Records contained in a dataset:
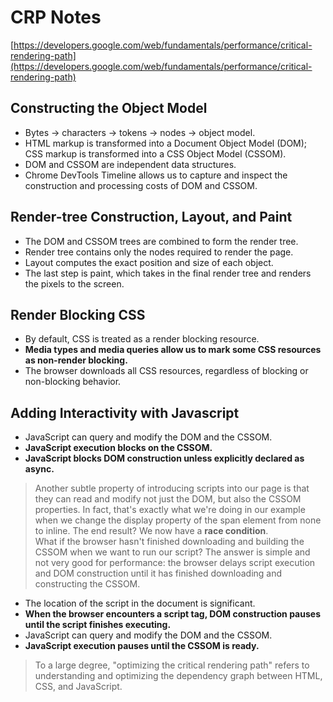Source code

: # CRP Notes

[https://developers.google.com/web/fundamentals/performance/critical-rendering-path](https://developers.google.com/web/fundamentals/performance/critical-rendering-path)

## Constructing the Object Model

- Bytes → characters → tokens → nodes → object model.
- HTML markup is transformed into a Document Object Model (DOM); CSS markup is transformed into a CSS Object Model (CSSOM).
- DOM and CSSOM are independent data structures.
- Chrome DevTools Timeline allows us to capture and inspect the construction and processing costs of DOM and CSSOM.

## Render-tree Construction, Layout, and Paint

- The DOM and CSSOM trees are combined to form the render tree.
- Render tree contains only the nodes required to render the page.
- Layout computes the exact position and size of each object.
- The last step is paint, which takes in the final render tree and renders the pixels to the screen.

## Render Blocking CSS

- By default, CSS is treated as a render blocking resource.
- **Media types and media queries allow us to mark some CSS resources as non-render blocking.**
- The browser downloads all CSS resources, regardless of blocking or non-blocking behavior.

## Adding Interactivity with Javascript

- JavaScript can query and modify the DOM and the CSSOM.
- **JavaScript execution blocks on the CSSOM.**
- **JavaScript blocks DOM construction unless explicitly declared as async.**

> Another subtle property of introducing scripts into our page is that they can read and modify not just the DOM, but also the CSSOM properties. In fact, that's exactly what we're doing in our example when we change the display property of the span element from none to inline. The end result? We now have a **race condition**.  
> What if the browser hasn't finished downloading and building the CSSOM when we want to run our script? The answer is simple and not very good for performance: the browser delays script execution and DOM construction until it has finished downloading and constructing the CSSOM.

- The location of the script in the document is significant.
- **When the browser encounters a script tag, DOM construction pauses until the script finishes executing.**
- JavaScript can query and modify the DOM and the CSSOM.
- **JavaScript execution pauses until the CSSOM is ready.**

> To a large degree, "optimizing the critical rendering path" refers to understanding and optimizing the dependency graph between HTML, CSS, and JavaScript.
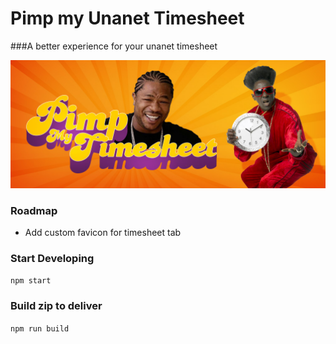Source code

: # Pimp my Unanet Timesheet
###A better experience for your unanet timesheet

<p align="center">
  <img id="pimp-my-timesheet" src="pimp-timesheet.jpg" alt="Pimp">
</p>

### Roadmap
- Add custom favicon for timesheet tab
 
### Start Developing
`npm start`

### Build zip to deliver
`npm run build`
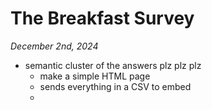 # The Breakfast Survey
_December 2nd, 2024_

- semantic cluster of the answers plz plz plz 
    - make a simple HTML page
    - sends everything in a CSV to embed
    -  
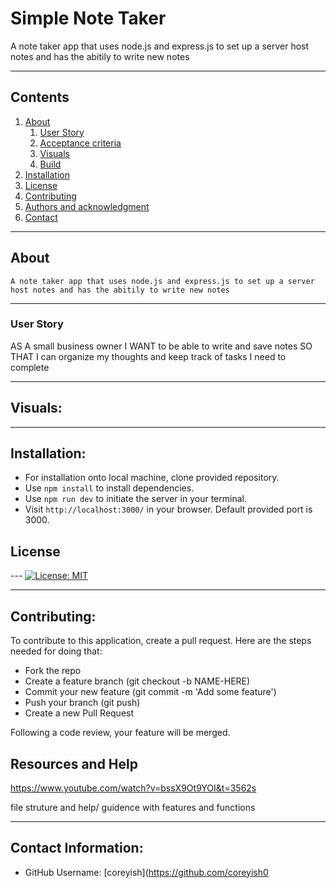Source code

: # Simple Note Taker 

  A note taker app that uses node.js and express.js to set up a server host notes and has the abitily to write new notes

  
---
## Contents

  1. [About](#about)
      1. [User Story](#user%20story)
      2. [Acceptance criteria](#acceptance%20criteria)
      3. [Visuals](#visuals)
      4. [Build](#build)
  2. [Installation](#installation)
  3. [License](#license)
  4. [Contributing](#contributing)
  5. [Authors and acknowledgment](#authors%20and%20acknowledgment)
  6. [Contact](#contact)

---
## About

    A note taker app that uses node.js and express.js to set up a server host notes and has the abitily to write new notes

---

  ### User Story
  
  
AS A small business owner
I WANT to be able to write and save notes
SO THAT I can organize my thoughts and keep track of tasks I need to complete

 
---
## Visuals:

---

## Installation:
  

* For installation onto local machine, clone provided repository.
* Use `npm install` to install dependencies.
* Use `npm run dev` to initiate the server in your terminal.
* Visit `http://localhost:3000/` in your browser. Default provided port is 3000.

## License
---  [![License: MIT](https://img.shields.io/badge/License-MIT-yellow.svg)](https://opensource.org/licenses/MIT)

---

## Contributing:
  
  To contribute to this application, create a pull request.
  Here are the steps needed for doing that:
  - Fork the repo
  - Create a feature branch (git checkout -b NAME-HERE)
  - Commit your new feature (git commit -m 'Add some feature')
  - Push your branch (git push)
  - Create a new Pull Request

  Following a code review, your feature will be merged.


   ## Resources and Help
  https://www.youtube.com/watch?v=bssX9Ot9YOI&t=3562s

  file struture and help/ guidence with features and functions 

---

  ## Contact Information:
  * GitHub Username: [coreyish](https://github.com/coreyish0

  
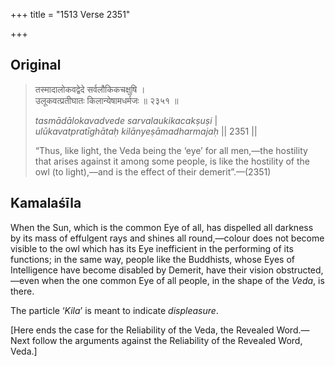 +++
title = "1513 Verse 2351"

+++
## Original 
>
> तस्मादालोकवद्वेदे सर्वलौकिकचक्षुषि ।  
> उलूकवत्प्रतीघातः किलान्येषामधर्मजः ॥ २३५१ ॥ 
>
> *tasmādālokavadvede sarvalaukikacakṣuṣi* \|  
> *ulūkavatpratīghātaḥ kilānyeṣāmadharmajaḥ* \|\| 2351 \|\| 
>
> “Thus, like light, the Veda being the ‘eye’ for all men,—the hostility that arises against it among some people, is like the hostility of the owl (to light),—and is the effect of their demerit”.—(2351)



## Kamalaśīla

When the Sun, which is the common Eye of all, has dispelled all darkness by its mass of effulgent rays and shines all round,—colour does not become visible to the owl which has its Eye inefficient in the performing of its functions; in the same way, people like the Buddhists, whose Eyes of Intelligence have become disabled by Demerit, have their vision obstructed,—even when the one common Eye of all people, in the shape of the *Veda*, is there.

The particle ‘*Kila*’ is meant to indicate *displeasure*.

[Here ends the case for the Reliability of the Veda, the Revealed Word.—Next follow the arguments against the Reliability of the Revealed Word, Veda.]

**Problem to solve**
Look over the entries for "Pimp", then copy every line that includes that string.

**Expected answer**
: # Pimp my Unanet Timesheet
  <img id="pimp-my-timesheet" src="pimp-timesheet.jpg" alt="Pimp">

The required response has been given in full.